*YOUR TASK*: Line by line, restate the listing below without any change.

*SUPPLIED MATERIAL*:
^^^^^^^^^^^^^^^^

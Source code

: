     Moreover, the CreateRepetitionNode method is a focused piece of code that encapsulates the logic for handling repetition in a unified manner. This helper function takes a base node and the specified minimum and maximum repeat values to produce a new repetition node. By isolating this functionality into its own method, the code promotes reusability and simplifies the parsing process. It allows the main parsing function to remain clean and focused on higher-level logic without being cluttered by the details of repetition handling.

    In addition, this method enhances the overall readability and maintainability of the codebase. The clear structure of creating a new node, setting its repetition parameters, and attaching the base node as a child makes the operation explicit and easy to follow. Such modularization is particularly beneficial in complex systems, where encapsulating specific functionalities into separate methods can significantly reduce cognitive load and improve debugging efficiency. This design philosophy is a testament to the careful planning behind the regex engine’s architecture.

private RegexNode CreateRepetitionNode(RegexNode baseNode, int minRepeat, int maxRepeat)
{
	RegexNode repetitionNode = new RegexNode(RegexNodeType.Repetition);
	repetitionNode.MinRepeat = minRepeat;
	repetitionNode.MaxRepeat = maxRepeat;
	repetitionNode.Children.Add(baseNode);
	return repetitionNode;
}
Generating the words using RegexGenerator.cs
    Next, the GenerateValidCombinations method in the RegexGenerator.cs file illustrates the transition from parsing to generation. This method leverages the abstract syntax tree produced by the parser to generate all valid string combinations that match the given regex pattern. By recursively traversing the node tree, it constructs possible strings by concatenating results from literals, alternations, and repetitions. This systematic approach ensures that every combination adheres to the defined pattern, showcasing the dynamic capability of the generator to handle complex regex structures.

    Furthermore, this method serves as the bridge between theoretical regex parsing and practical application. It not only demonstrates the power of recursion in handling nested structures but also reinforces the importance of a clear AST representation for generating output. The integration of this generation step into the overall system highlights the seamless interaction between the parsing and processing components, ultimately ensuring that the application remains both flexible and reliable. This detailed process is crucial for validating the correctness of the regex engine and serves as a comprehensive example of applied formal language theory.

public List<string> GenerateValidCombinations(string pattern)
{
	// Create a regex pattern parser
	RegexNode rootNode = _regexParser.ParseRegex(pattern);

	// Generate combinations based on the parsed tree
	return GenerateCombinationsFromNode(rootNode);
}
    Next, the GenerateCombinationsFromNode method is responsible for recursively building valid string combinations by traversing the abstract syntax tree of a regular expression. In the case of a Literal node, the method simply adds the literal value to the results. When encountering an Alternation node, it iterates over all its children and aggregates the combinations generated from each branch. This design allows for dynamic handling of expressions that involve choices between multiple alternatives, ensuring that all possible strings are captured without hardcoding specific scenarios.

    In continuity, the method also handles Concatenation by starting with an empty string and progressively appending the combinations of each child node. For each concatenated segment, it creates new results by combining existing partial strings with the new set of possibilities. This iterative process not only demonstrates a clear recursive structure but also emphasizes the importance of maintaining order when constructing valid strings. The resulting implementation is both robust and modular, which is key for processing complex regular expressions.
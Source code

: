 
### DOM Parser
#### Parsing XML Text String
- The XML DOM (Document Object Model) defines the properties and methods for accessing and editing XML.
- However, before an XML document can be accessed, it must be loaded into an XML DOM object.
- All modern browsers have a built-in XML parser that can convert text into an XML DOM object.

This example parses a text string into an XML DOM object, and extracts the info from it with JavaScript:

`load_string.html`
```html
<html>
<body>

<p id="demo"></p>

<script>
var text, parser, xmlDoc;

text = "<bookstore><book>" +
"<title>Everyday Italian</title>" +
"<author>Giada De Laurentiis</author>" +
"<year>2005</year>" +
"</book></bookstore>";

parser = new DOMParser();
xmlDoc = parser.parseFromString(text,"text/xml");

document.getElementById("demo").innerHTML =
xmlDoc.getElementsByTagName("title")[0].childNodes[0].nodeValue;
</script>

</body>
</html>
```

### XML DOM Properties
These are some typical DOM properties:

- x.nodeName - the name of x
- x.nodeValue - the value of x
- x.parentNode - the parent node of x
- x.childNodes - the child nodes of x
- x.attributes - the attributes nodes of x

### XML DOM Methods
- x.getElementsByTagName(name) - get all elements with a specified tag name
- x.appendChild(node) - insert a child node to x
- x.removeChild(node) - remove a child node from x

^^^^^^^^^^^^^^^^

*RESPONSE BELOW*:
Source code

:     Moreover, the CreateRepetitionNode method is a focused piece of code that encapsulates the logic for handling repetition in a unified manner. This helper function takes a base node and the specified minimum and maximum repeat values to produce a new repetition node. By isolating this functionality into its own method, the code promotes reusability and simplifies the parsing process. It allows the main parsing function to remain clean and focused on higher-level logic without being cluttered by the details of repetition handling.

    In addition, this method enhances the overall readability and maintainability of the codebase. The clear structure of creating a new node, setting its repetition parameters, and attaching the base node as a child makes the operation explicit and easy to follow. Such modularization is particularly beneficial in complex systems, where encapsulating specific functionalities into separate methods can significantly reduce cognitive load and improve debugging efficiency. This design philosophy is a testament to the careful planning behind the regex engine’s architecture.

private RegexNode CreateRepetitionNode(RegexNode baseNode, int minRepeat, int maxRepeat)
{
	RegexNode repetitionNode = new RegexNode(RegexNodeType.Repetition);
	repetitionNode.MinRepeat = minRepeat;
	repetitionNode.MaxRepeat = maxRepeat;
	repetitionNode.Children.Add(baseNode);
	return repetitionNode;
}
Generating the words using RegexGenerator.cs
    Next, the GenerateValidCombinations method in the RegexGenerator.cs file illustrates the transition from parsing to generation. This method leverages the abstract syntax tree produced by the parser to generate all valid string combinations that match the given regex pattern. By recursively traversing the node tree, it constructs possible strings by concatenating results from literals, alternations, and repetitions. This systematic approach ensures that every combination adheres to the defined pattern, showcasing the dynamic capability of the generator to handle complex regex structures.

    Furthermore, this method serves as the bridge between theoretical regex parsing and practical application. It not only demonstrates the power of recursion in handling nested structures but also reinforces the importance of a clear AST representation for generating output. The integration of this generation step into the overall system highlights the seamless interaction between the parsing and processing components, ultimately ensuring that the application remains both flexible and reliable. This detailed process is crucial for validating the correctness of the regex engine and serves as a comprehensive example of applied formal language theory.

public List<string> GenerateValidCombinations(string pattern)
{
	// Create a regex pattern parser
	RegexNode rootNode = _regexParser.ParseRegex(pattern);

	// Generate combinations based on the parsed tree
	return GenerateCombinationsFromNode(rootNode);
}
    Next, the GenerateCombinationsFromNode method is responsible for recursively building valid string combinations by traversing the abstract syntax tree of a regular expression. In the case of a Literal node, the method simply adds the literal value to the results. When encountering an Alternation node, it iterates over all its children and aggregates the combinations generated from each branch. This design allows for dynamic handling of expressions that involve choices between multiple alternatives, ensuring that all possible strings are captured without hardcoding specific scenarios.

    In continuity, the method also handles Concatenation by starting with an empty string and progressively appending the combinations of each child node. For each concatenated segment, it creates new results by combining existing partial strings with the new set of possibilities. This iterative process not only demonstrates a clear recursive structure but also emphasizes the importance of maintaining order when constructing valid strings. The resulting implementation is both robust and modular, which is key for processing complex regular expressions.
Source code

: 
### DOM Parser
#### Parsing XML Text String
- The XML DOM (Document Object Model) defines the properties and methods for accessing and editing XML.
- However, before an XML document can be accessed, it must be loaded into an XML DOM object.
- All modern browsers have a built-in XML parser that can convert text into an XML DOM object.

This example parses a text string into an XML DOM object, and extracts the info from it with JavaScript:

`load_string.html`
```html
<html>
<body>

<p id="demo"></p>

<script>
var text, parser, xmlDoc;

text = "<bookstore><book>" +
"<title>Everyday Italian</title>" +
"<author>Giada De Laurentiis</author>" +
"<year>2005</year>" +
"</book></bookstore>";

parser = new DOMParser();
xmlDoc = parser.parseFromString(text,"text/xml");

document.getElementById("demo").innerHTML =
xmlDoc.getElementsByTagName("title")[0].childNodes[0].nodeValue;
</script>

</body>
</html>
```

### XML DOM Properties
These are some typical DOM properties:

- x.nodeName - the name of x
- x.nodeValue - the value of x
- x.parentNode - the parent node of x
- x.childNodes - the child nodes of x
- x.attributes - the attributes nodes of x

### XML DOM Methods
- x.getElementsByTagName(name) - get all elements with a specified tag name
- x.appendChild(node) - insert a child node to x
- x.removeChild(node) - remove a child node from x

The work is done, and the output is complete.